Taiwan’s chief of staff, Shen Yi Ming, died on the way to a troop visit in a helicopter accident. Seven other military personnel also died. Five passengers survived and were taken to hospitals, the Ministry of Defense said.
Air Force General Shen, 62, was responsible for defending the Republic of the Island against China. He was on the way to a routine troop visit to eastern Taiwan, it said. According to this, 13 people were on board the UH-60M Black Hawk helicopter.
The minister spoke of an emergency landing and announced an investigation to clarify the cause. The disaster happened about half an hour after the start in a mountainous region near the capital Taipei, it was said.
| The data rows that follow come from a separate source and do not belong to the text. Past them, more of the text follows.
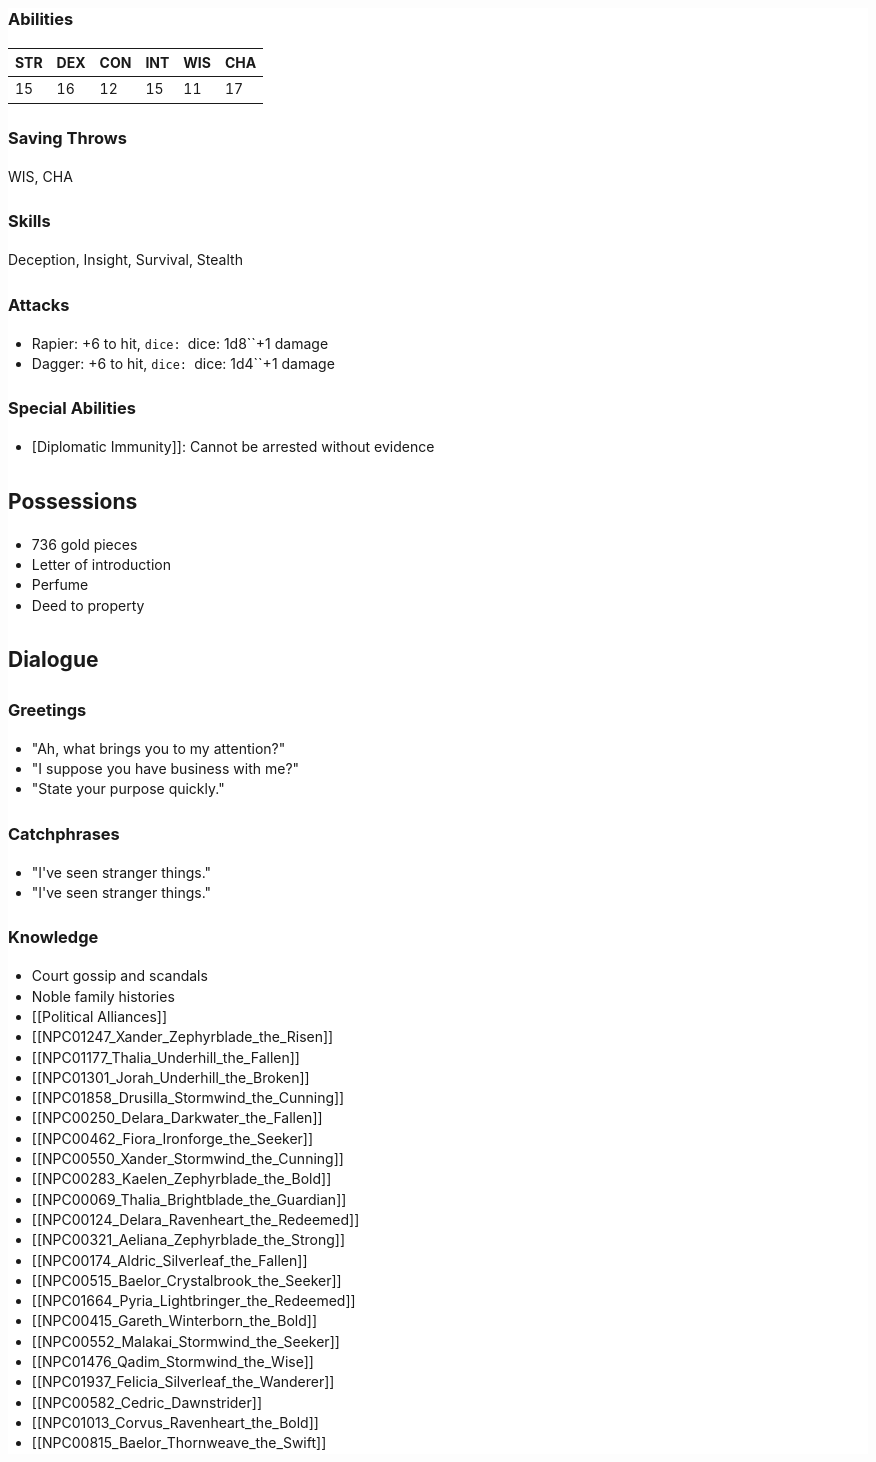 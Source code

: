 ### Abilities
| STR | DEX | CON | INT | WIS | CHA |
|-----|-----|-----|-----|-----|-----|
| 15 | 16 | 12 | 15 | 11 | 17 |

### Saving Throws
WIS, CHA

### Skills
Deception, Insight, Survival, Stealth

### Attacks
- Rapier: +6 to hit, `dice: `dice: 1d8``+1 damage
- Dagger: +6 to hit, `dice: `dice: 1d4``+1 damage

### Special Abilities
- [Diplomatic Immunity]]: Cannot be arrested without evidence

## Possessions
- 736 gold pieces
- Letter of introduction
- Perfume
- Deed to property

## Dialogue
### Greetings
- "Ah, what brings you to my attention?"
- "I suppose you have business with me?"
- "State your purpose quickly."

### Catchphrases
- "I've seen stranger things."
- "I've seen stranger things."

### Knowledge
- Court gossip and scandals
- Noble family histories
- [[Political Alliances]]
- [[NPC01247_Xander_Zephyrblade_the_Risen]]
- [[NPC01177_Thalia_Underhill_the_Fallen]]
- [[NPC01301_Jorah_Underhill_the_Broken]]
- [[NPC01858_Drusilla_Stormwind_the_Cunning]]
- [[NPC00250_Delara_Darkwater_the_Fallen]]
- [[NPC00462_Fiora_Ironforge_the_Seeker]]
- [[NPC00550_Xander_Stormwind_the_Cunning]]
- [[NPC00283_Kaelen_Zephyrblade_the_Bold]]
- [[NPC00069_Thalia_Brightblade_the_Guardian]]
- [[NPC00124_Delara_Ravenheart_the_Redeemed]]
- [[NPC00321_Aeliana_Zephyrblade_the_Strong]]
- [[NPC00174_Aldric_Silverleaf_the_Fallen]]
- [[NPC00515_Baelor_Crystalbrook_the_Seeker]]
- [[NPC01664_Pyria_Lightbringer_the_Redeemed]]
- [[NPC00415_Gareth_Winterborn_the_Bold]]
- [[NPC00552_Malakai_Stormwind_the_Seeker]]
- [[NPC01476_Qadim_Stormwind_the_Wise]]
- [[NPC01937_Felicia_Silverleaf_the_Wanderer]]
- [[NPC00582_Cedric_Dawnstrider]]
- [[NPC01013_Corvus_Ravenheart_the_Bold]]
- [[NPC00815_Baelor_Thornweave_the_Swift]] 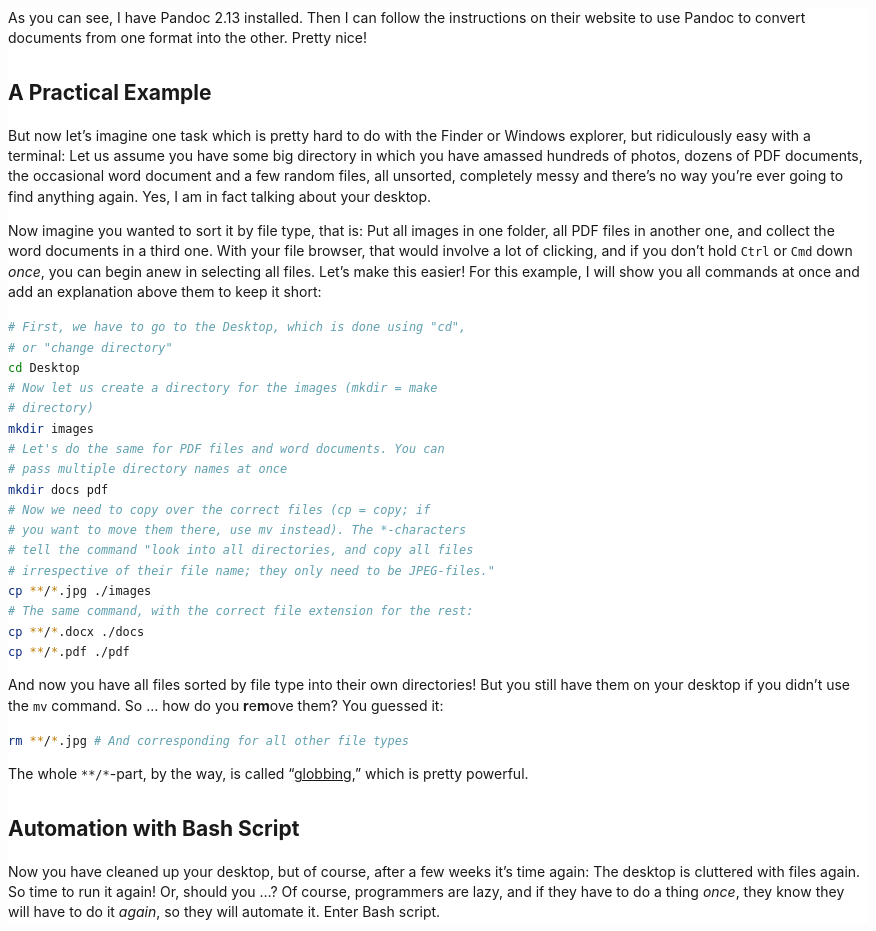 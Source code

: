 As you can see, I have Pandoc 2.13 installed. Then I can follow the instructions on their website to use Pandoc to convert documents from one format into the other. Pretty nice!

## A Practical Example

But now let’s imagine one task which is pretty hard to do with the Finder or Windows explorer, but ridiculously easy with a terminal: Let us assume you have some big directory in which you have amassed hundreds of photos, dozens of PDF documents, the occasional word document and a few random files, all unsorted, completely messy and there’s no way you’re ever going to find anything again. Yes, I am in fact talking about your desktop.

Now imagine you wanted to sort it by file type, that is: Put all images in one folder, all PDF files in another one, and collect the word documents in a third one. With your file browser, that would involve a lot of clicking, and if you don’t hold `Ctrl` or `Cmd` down _once_, you can begin anew in selecting all files. Let’s make this easier! For this example, I will show you all commands at once and add an explanation above them to keep it short:

```bash
# First, we have to go to the Desktop, which is done using "cd",
# or "change directory"
cd Desktop
# Now let us create a directory for the images (mkdir = make
# directory)
mkdir images
# Let's do the same for PDF files and word documents. You can
# pass multiple directory names at once
mkdir docs pdf
# Now we need to copy over the correct files (cp = copy; if
# you want to move them there, use mv instead). The *-characters
# tell the command "look into all directories, and copy all files
# irrespective of their file name; they only need to be JPEG-files."
cp **/*.jpg ./images
# The same command, with the correct file extension for the rest:
cp **/*.docx ./docs
cp **/*.pdf ./pdf
```

And now you have all files sorted by file type into their own directories! But you still have them on your desktop if you didn’t use the `mv` command. So … how do you **r**e**m**ove them? You guessed it:

```bash
rm **/*.jpg # And corresponding for all other file types
```

The whole `**/*`-part, by the way, is called “[globbing](https://linuxhint.com/bash_globbing_tutorial/),” which is pretty powerful.

## Automation with Bash Script

Now you have cleaned up your desktop, but of course, after a few weeks it’s time again: The desktop is cluttered with files again. So time to run it again! Or, should you …? Of course, programmers are lazy, and if they have to do a thing _once_, they know they will have to do it _again_, so they will automate it. Enter Bash script.
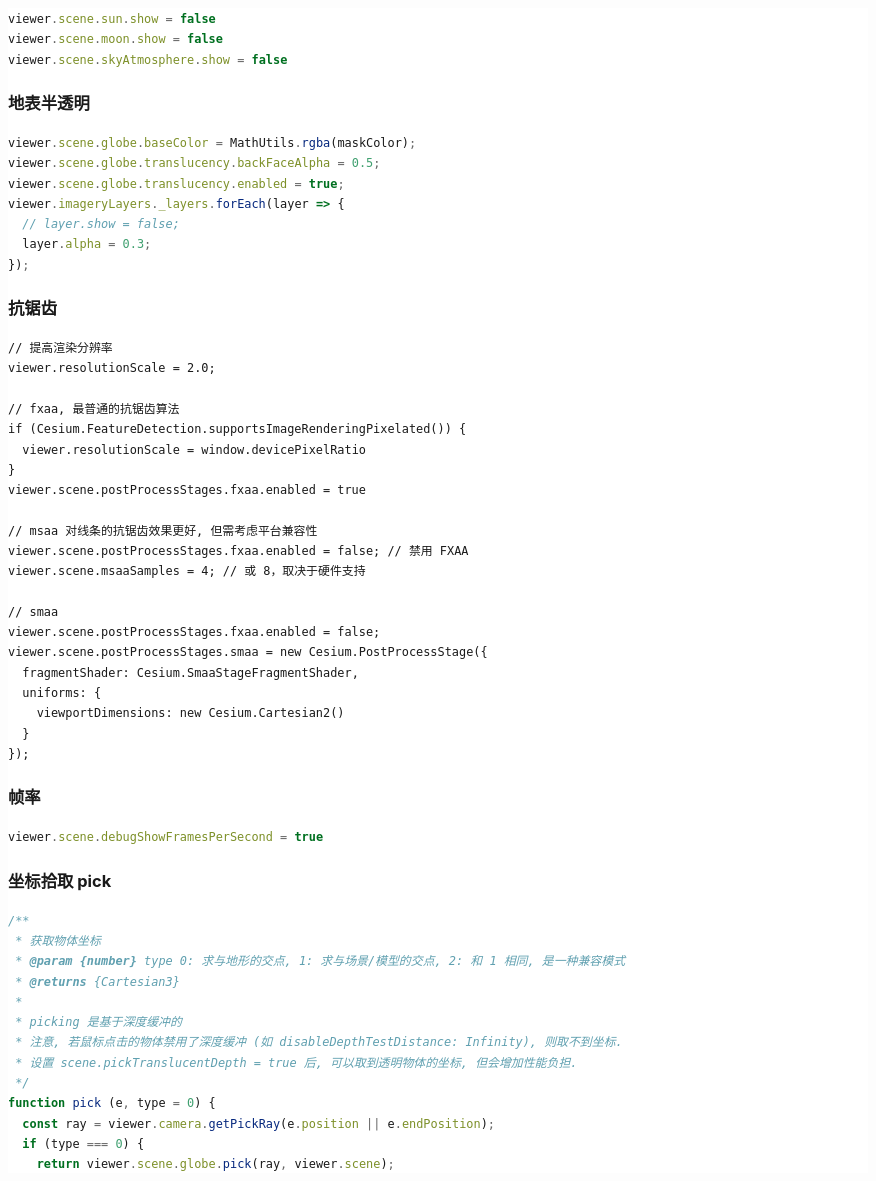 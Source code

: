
 ```js
viewer.scene.sun.show = false
viewer.scene.moon.show = false
viewer.scene.skyAtmosphere.show = false
```

### 地表半透明

```js
viewer.scene.globe.baseColor = MathUtils.rgba(maskColor);
viewer.scene.globe.translucency.backFaceAlpha = 0.5;
viewer.scene.globe.translucency.enabled = true;
viewer.imageryLayers._layers.forEach(layer => {
  // layer.show = false;
  layer.alpha = 0.3;
});
```

### 抗锯齿

```
// 提高渲染分辨率
viewer.resolutionScale = 2.0;

// fxaa, 最普通的抗锯齿算法
if (Cesium.FeatureDetection.supportsImageRenderingPixelated()) {
  viewer.resolutionScale = window.devicePixelRatio
}
viewer.scene.postProcessStages.fxaa.enabled = true

// msaa 对线条的抗锯齿效果更好, 但需考虑平台兼容性
viewer.scene.postProcessStages.fxaa.enabled = false; // 禁用 FXAA
viewer.scene.msaaSamples = 4; // 或 8，取决于硬件支持

// smaa
viewer.scene.postProcessStages.fxaa.enabled = false;
viewer.scene.postProcessStages.smaa = new Cesium.PostProcessStage({
  fragmentShader: Cesium.SmaaStageFragmentShader,
  uniforms: {
    viewportDimensions: new Cesium.Cartesian2()
  }
});
```

### 帧率

```js
viewer.scene.debugShowFramesPerSecond = true
```

### 坐标拾取 pick

```js
/**
 * 获取物体坐标
 * @param {number} type 0: 求与地形的交点, 1: 求与场景/模型的交点, 2: 和 1 相同, 是一种兼容模式
 * @returns {Cartesian3}
 *
 * picking 是基于深度缓冲的
 * 注意, 若鼠标点击的物体禁用了深度缓冲 (如 disableDepthTestDistance: Infinity), 则取不到坐标.
 * 设置 scene.pickTranslucentDepth = true 后, 可以取到透明物体的坐标, 但会增加性能负担.
 */
function pick (e, type = 0) {
  const ray = viewer.camera.getPickRay(e.position || e.endPosition);
  if (type === 0) {
    return viewer.scene.globe.pick(ray, viewer.scene);
``` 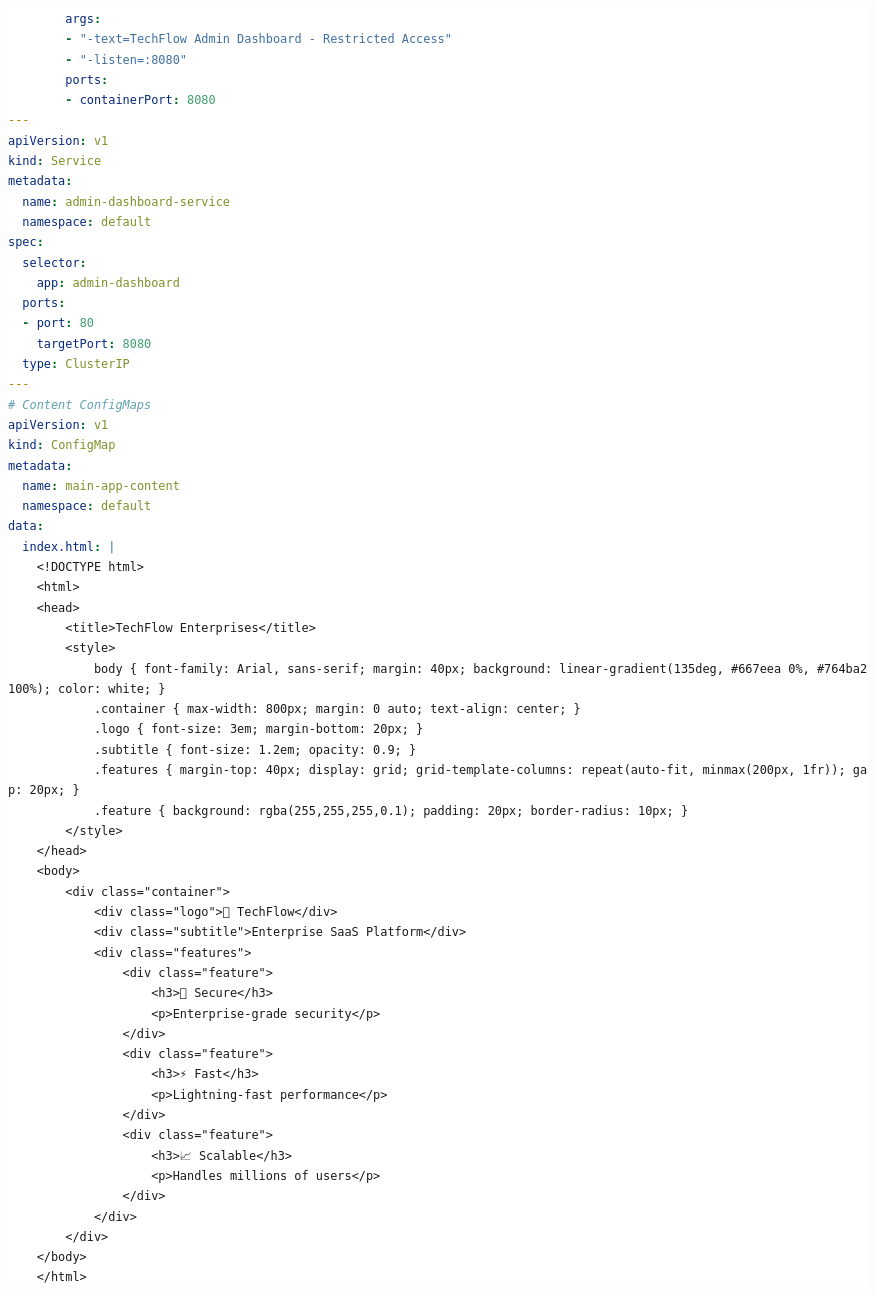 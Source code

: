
 ```yaml
        args:
        - "-text=TechFlow Admin Dashboard - Restricted Access"
        - "-listen=:8080"
        ports:
        - containerPort: 8080
---
apiVersion: v1
kind: Service
metadata:
  name: admin-dashboard-service
  namespace: default
spec:
  selector:
    app: admin-dashboard
  ports:
  - port: 80
    targetPort: 8080
  type: ClusterIP
---
# Content ConfigMaps
apiVersion: v1
kind: ConfigMap
metadata:
  name: main-app-content
  namespace: default
data:
  index.html: |
    <!DOCTYPE html>
    <html>
    <head>
        <title>TechFlow Enterprises</title>
        <style>
            body { font-family: Arial, sans-serif; margin: 40px; background: linear-gradient(135deg, #667eea 0%, #764ba2 100%); color: white; }
            .container { max-width: 800px; margin: 0 auto; text-align: center; }
            .logo { font-size: 3em; margin-bottom: 20px; }
            .subtitle { font-size: 1.2em; opacity: 0.9; }
            .features { margin-top: 40px; display: grid; grid-template-columns: repeat(auto-fit, minmax(200px, 1fr)); gap: 20px; }
            .feature { background: rgba(255,255,255,0.1); padding: 20px; border-radius: 10px; }
        </style>
    </head>
    <body>
        <div class="container">
            <div class="logo">🚀 TechFlow</div>
            <div class="subtitle">Enterprise SaaS Platform</div>
            <div class="features">
                <div class="feature">
                    <h3>🔐 Secure</h3>
                    <p>Enterprise-grade security</p>
                </div>
                <div class="feature">
                    <h3>⚡ Fast</h3>
                    <p>Lightning-fast performance</p>
                </div>
                <div class="feature">
                    <h3>📈 Scalable</h3>
                    <p>Handles millions of users</p>
                </div>
            </div>
        </div>
    </body>
    </html>
``` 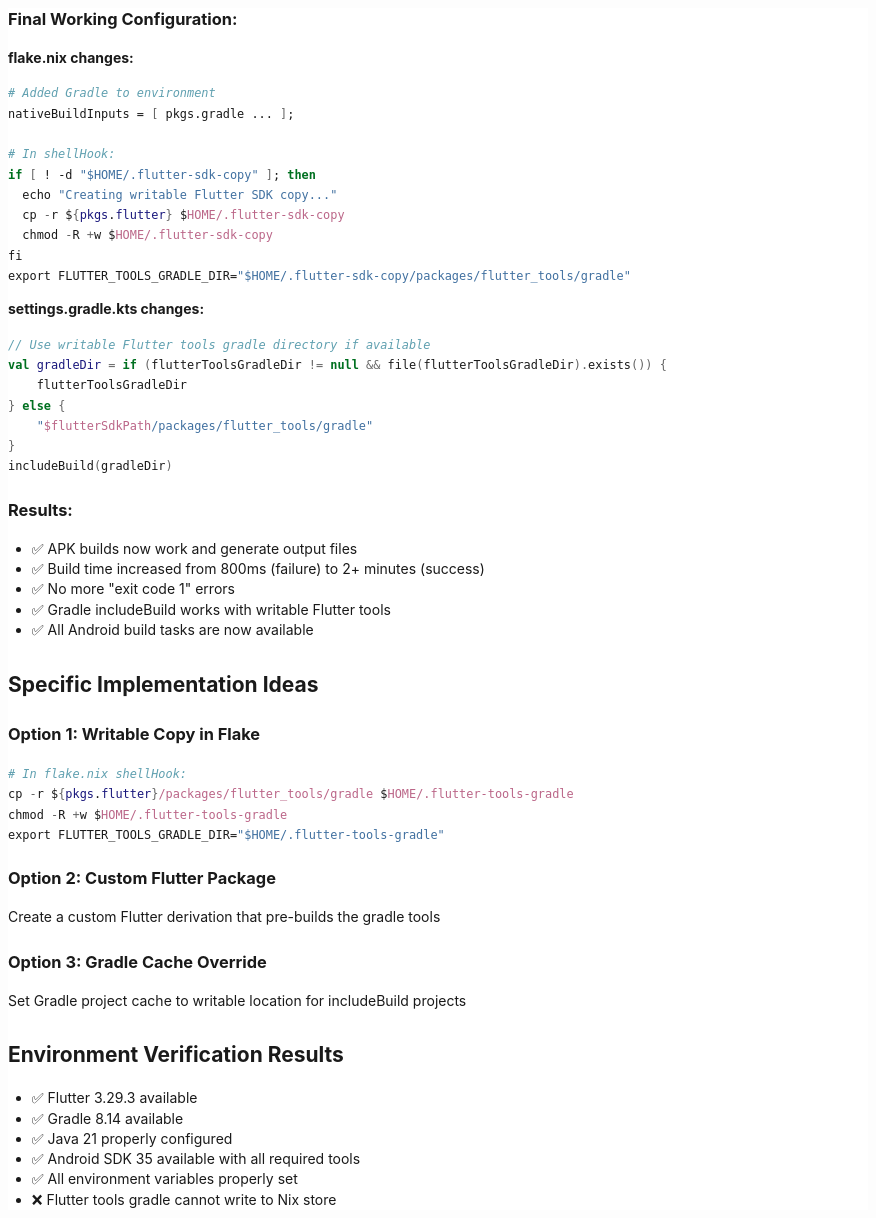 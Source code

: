 ### Final Working Configuration:

**flake.nix changes:**
```nix
# Added Gradle to environment
nativeBuildInputs = [ pkgs.gradle ... ];

# In shellHook:
if [ ! -d "$HOME/.flutter-sdk-copy" ]; then
  echo "Creating writable Flutter SDK copy..."
  cp -r ${pkgs.flutter} $HOME/.flutter-sdk-copy
  chmod -R +w $HOME/.flutter-sdk-copy
fi
export FLUTTER_TOOLS_GRADLE_DIR="$HOME/.flutter-sdk-copy/packages/flutter_tools/gradle"
```

**settings.gradle.kts changes:**
```kotlin
// Use writable Flutter tools gradle directory if available
val gradleDir = if (flutterToolsGradleDir != null && file(flutterToolsGradleDir).exists()) {
    flutterToolsGradleDir
} else {
    "$flutterSdkPath/packages/flutter_tools/gradle"
}
includeBuild(gradleDir)
```

### Results:
- ✅ APK builds now work and generate output files
- ✅ Build time increased from 800ms (failure) to 2+ minutes (success)  
- ✅ No more "exit code 1" errors
- ✅ Gradle includeBuild works with writable Flutter tools
- ✅ All Android build tasks are now available

## Specific Implementation Ideas
### Option 1: Writable Copy in Flake
```nix
# In flake.nix shellHook:
cp -r ${pkgs.flutter}/packages/flutter_tools/gradle $HOME/.flutter-tools-gradle
chmod -R +w $HOME/.flutter-tools-gradle
export FLUTTER_TOOLS_GRADLE_DIR="$HOME/.flutter-tools-gradle"
```

### Option 2: Custom Flutter Package
Create a custom Flutter derivation that pre-builds the gradle tools

### Option 3: Gradle Cache Override
Set Gradle project cache to writable location for includeBuild projects

## Environment Verification Results
- ✅ Flutter 3.29.3 available
- ✅ Gradle 8.14 available  
- ✅ Java 21 properly configured
- ✅ Android SDK 35 available with all required tools
- ✅ All environment variables properly set
- ❌ Flutter tools gradle cannot write to Nix store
The fatal crash occurred just a few days before the Taiwanese presidential election. President Tsai Ing-wen cancelled all campaign events for the next three days. As commander-in-chief, she wanted to work with her cabinet to investigate the accident, her office said.
Beijing regards Taiwan as part of the People’s Republic of China, although it has never been part of it. China repeatedly threatens to annex Taiwan with military force. The dispute over the status of the island nation dates back to the civil war in China when Kuomintang’s Chinese forces fled to Taiwan after their defeat against the Mao communists in 1949.
Taiwan was given over to the then “Republic of China” by the Japanese in 1945. In 1946 the second civil war between nationalists and communists broke out on the mainland – in 1949 the People’s Republic of China was founded, and the government of the Republic of China fled to Taiwan. It remained there.
The Republic of China was a member of the United Nations until the end of 1971 when the People’s Republic became a member of the United Nations – Taipei had to give up its seat, Beijing began to implement the one-China policy. In contrast to the People’s Republic of China, Taiwan has been experiencing democratic development since 1987.